Published - Wednesday, April 18, 2007

GUEST VIEW: Good budget for great public schools

Schools throughout Wisconsin are struggling under revenue caps imposed on local school budgets since 1993 by the state

government. Revenue caps are tied to enrollment figures.

In districts like La Crosse, where enrollment is declining, the reduced funding from the state resulting from a loss of just 1 percent of our students negatively impacts the remaining students because of resulting program and staffing cuts. When you’re losing students, you can’t cut costs at the same level. The funding loss penalties for declining enrollment are greater than the funding increase benefits from increasing enrollment.

Problems from district revenue caps are magnified in small, rural districts where cuts are even harder to make due to less area over which to spread the pain. Almost every district in the state is cutting programs, laying off staff and increasing class sizes at the expense of the children we are educating and the future workforce we are creating.

As teachers, many of us confront the difficult realities of the state budget and other state policies related

to public education in the work we do every day.

Each year, more responsibilities are piled on us while needed resources are being taken away due to budget cuts. There is, however, still hope on the horizon. We are fortunate to have a governor who is willing to address these concerns in his new budget proposal by giving some relief to public schools in this part of the state.

Gov. Jim Doyle’s proposal recognizes that support for education needs to rise above partisan politics and recognizes that great schools benefit everyone. In La Crosse and rural areas, the proposal will help by:

  • Addressing the concerns of declining enrollment districts such as La Crosse by further modifying the revenue limit calculation, increasing the statewide revenue limit authority by an estimated $15 million to $18 million each year.

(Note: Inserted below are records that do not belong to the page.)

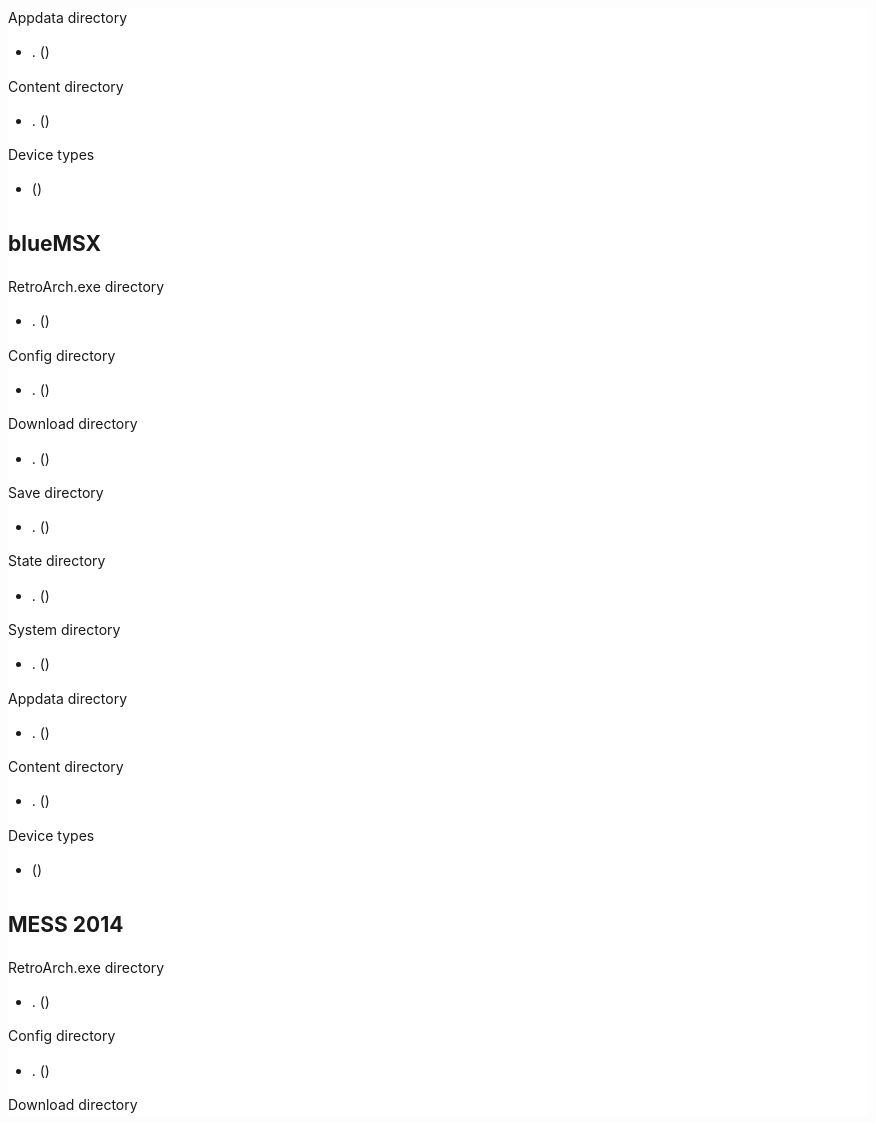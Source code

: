 Appdata directory


- . ()

Content directory

- . ()

Device types

- ()

## blueMSX

RetroArch.exe directory

- . ()

Config directory

- . ()

Download directory

- . ()

Save directory

- . ()

State directory

- . ()

System directory

- . ()

Appdata directory

- . ()

Content directory

- . ()

Device types

- ()

## MESS 2014

RetroArch.exe directory

- . ()

Config directory

- . ()

Download directory
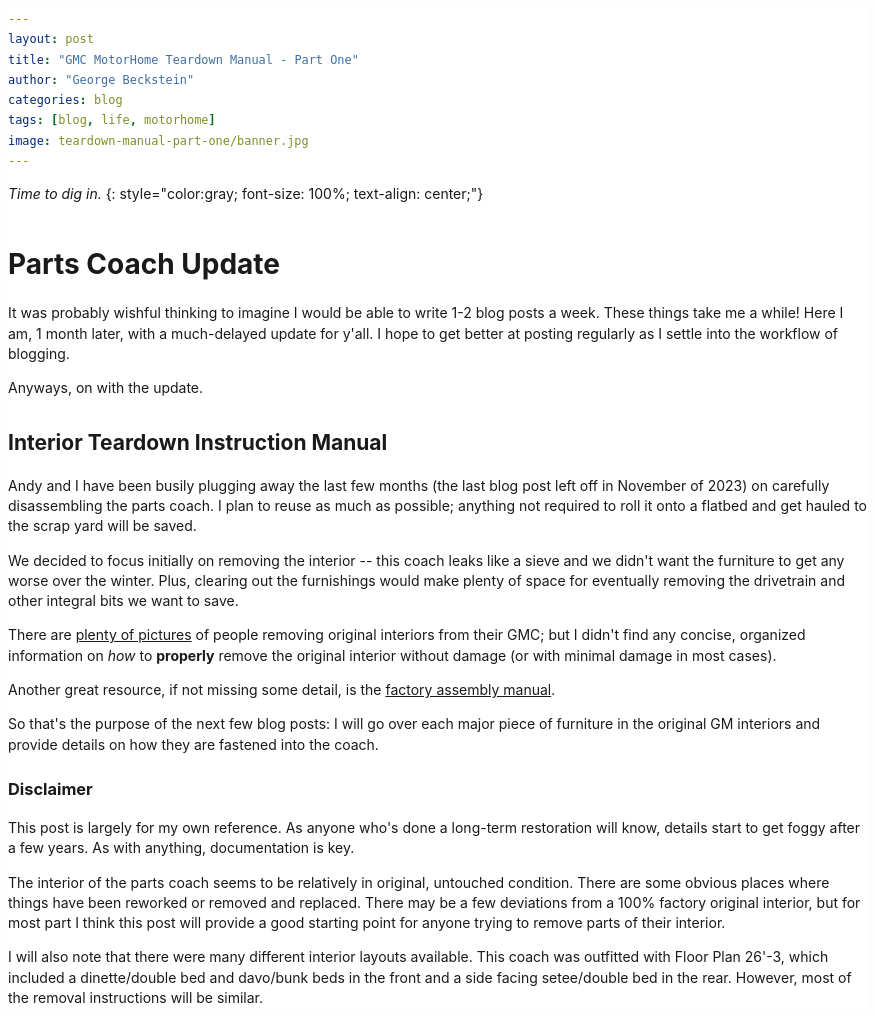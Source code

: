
 ```yaml
---
layout: post
title: "GMC MotorHome Teardown Manual - Part One"
author: "George Beckstein"
categories: blog
tags: [blog, life, motorhome]
image: teardown-manual-part-one/banner.jpg
---
```

*Time to dig in.*
{: style="color:gray; font-size: 100%; text-align: center;"}

# Parts Coach Update

It was probably wishful thinking to imagine I would be able to write 1-2 blog posts a week. These things take me a while! Here I am, 1 month later, with a much-delayed update for y'all. I hope to get better at posting regularly as I settle into the workflow of blogging.

Anyways, on with the update.

## Interior Teardown Instruction Manual

Andy and I have been busily plugging away the last few months (the last blog post left off in November of 2023) on carefully disassembling the parts coach. I plan to reuse as much as possible; anything not required to roll it onto a flatbed and get hauled to the scrap yard will be saved.

We decided to focus initially on removing the interior -- this coach leaks like a sieve and we didn't want the furniture to get any worse over the winter. Plus, clearing out the furnishings would make plenty of space for eventually removing the drivetrain and other integral bits we want to save.

There are [plenty of pictures](http://www.gmcmhphotos.com/) of people removing original interiors from their GMC; but I didn't find any concise, organized information on _how_ to **properly** remove the original interior without damage (or with minimal damage in most cases).

Another great resource, if not missing some detail, is the [factory assembly manual](https://www.gmcmi.com/wp-content/uploads/2014/05/Factory-Assembly-Manual.pdf).

So that's the purpose of the next few blog posts: I will go over each major piece of furniture in the original GM interiors and provide details on how they are fastened into the coach.

### Disclaimer

This post is largely for my own reference. As anyone who's done a long-term restoration will know, details start to get foggy after a few years. As with anything, documentation is key.

The interior of the parts coach seems to be relatively in original, untouched condition. There are some obvious places where things have been reworked or removed and replaced. There may be a few deviations from a 100% factory original interior, but for most part I think this post will provide a good starting point for anyone trying to remove parts of their interior.

I will also note that there were many different interior layouts available. This coach was outfitted with Floor Plan 26'-3, which included a dinette/double bed and davo/bunk beds in the front and a side facing setee/double bed in the rear. However, most of the removal instructions will be similar.
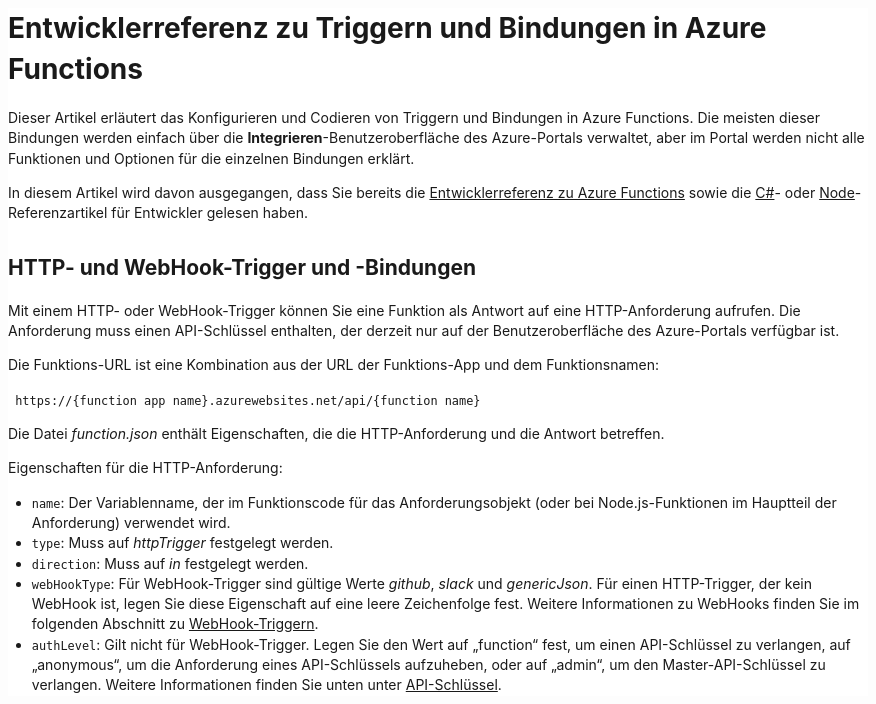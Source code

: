<properties
	pageTitle="Trigger und Bindungen in Azure Functions | Microsoft Azure"
	description="Hier wird erläutert, wie Trigger und Bindungen in Azure Functions verwendet werden."
	services="functions"
	documentationCenter="na"
	authors="christopheranderson"
	manager="erikre"
	editor=""
	tags=""
	keywords="Azure Functions, Functions, Ereignisverarbeitung, Webhooks, dynamisches Compute, serverlose Architektur"/>

<tags
	ms.service="functions"
	ms.devlang="multiple"
	ms.topic="reference"
	ms.tgt_pltfrm="multiple"
	ms.workload="na"
	ms.date="04/07/2016"
	ms.author="chrande"/>

# Entwicklerreferenz zu Triggern und Bindungen in Azure Functions

Dieser Artikel erläutert das Konfigurieren und Codieren von Triggern und Bindungen in Azure Functions. Die meisten dieser Bindungen werden einfach über die **Integrieren**-Benutzeroberfläche des Azure-Portals verwaltet, aber im Portal werden nicht alle Funktionen und Optionen für die einzelnen Bindungen erklärt.

In diesem Artikel wird davon ausgegangen, dass Sie bereits die [Entwicklerreferenz zu Azure Functions](functions-reference.md) sowie die [C#](functions-reference-csharp.md)- oder [Node](functions-reference-node.md)-Referenzartikel für Entwickler gelesen haben.

## HTTP- und WebHook-Trigger und -Bindungen

Mit einem HTTP- oder WebHook-Trigger können Sie eine Funktion als Antwort auf eine HTTP-Anforderung aufrufen. Die Anforderung muss einen API-Schlüssel enthalten, der derzeit nur auf der Benutzeroberfläche des Azure-Portals verfügbar ist.

Die Funktions-URL ist eine Kombination aus der URL der Funktions-App und dem Funktionsnamen:

```
 https://{function app name}.azurewebsites.net/api/{function name} 
```

Die Datei *function.json* enthält Eigenschaften, die die HTTP-Anforderung und die Antwort betreffen.

Eigenschaften für die HTTP-Anforderung:

- `name`: Der Variablenname, der im Funktionscode für das Anforderungsobjekt (oder bei Node.js-Funktionen im Hauptteil der Anforderung) verwendet wird.
- `type`: Muss auf *httpTrigger* festgelegt werden.
- `direction`: Muss auf *in* festgelegt werden. 
- `webHookType`: Für WebHook-Trigger sind gültige Werte *github*, *slack* und *genericJson*. Für einen HTTP-Trigger, der kein WebHook ist, legen Sie diese Eigenschaft auf eine leere Zeichenfolge fest. Weitere Informationen zu WebHooks finden Sie im folgenden Abschnitt zu [WebHook-Triggern](#webhook-triggers).
- `authLevel`: Gilt nicht für WebHook-Trigger. Legen Sie den Wert auf „function“ fest, um einen API-Schlüssel zu verlangen, auf „anonymous“, um die Anforderung eines API-Schlüssels aufzuheben, oder auf „admin“, um den Master-API-Schlüssel zu verlangen. Weitere Informationen finden Sie unten unter [API-Schlüssel](#apikeys).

  • Increasing the per student low revenue ceiling below which school districts are exempt from revenue limits. The increased limit is expected to benefit about 100 districts throughout the state, most of them small and rural.

  • Covering the $56 million costs for K-12 student buses out of the transportation fund.

  • Increasing the state reimbursement rate for school transportation costs for students who travel more than 12 miles to get to school and exempting the cost from the caps.

    While this proposal won’t take away the vital need to pass future referendums when they are brought to voters, it

    will “slow the bleeding” as we work toward further modifying or eliminating the state caps and deal with our current district budget crisis.

    The students in our classrooms today will drive the La Crosse area’s economic engines in the decades to come. Thankfully, the governor’s budget priorities for education reflect our community’s and Wisconsin’s values, and help us build for the future.

    Kraig Brownell is a teacher in the La Crosse School District and president of the La Crosse Education Association.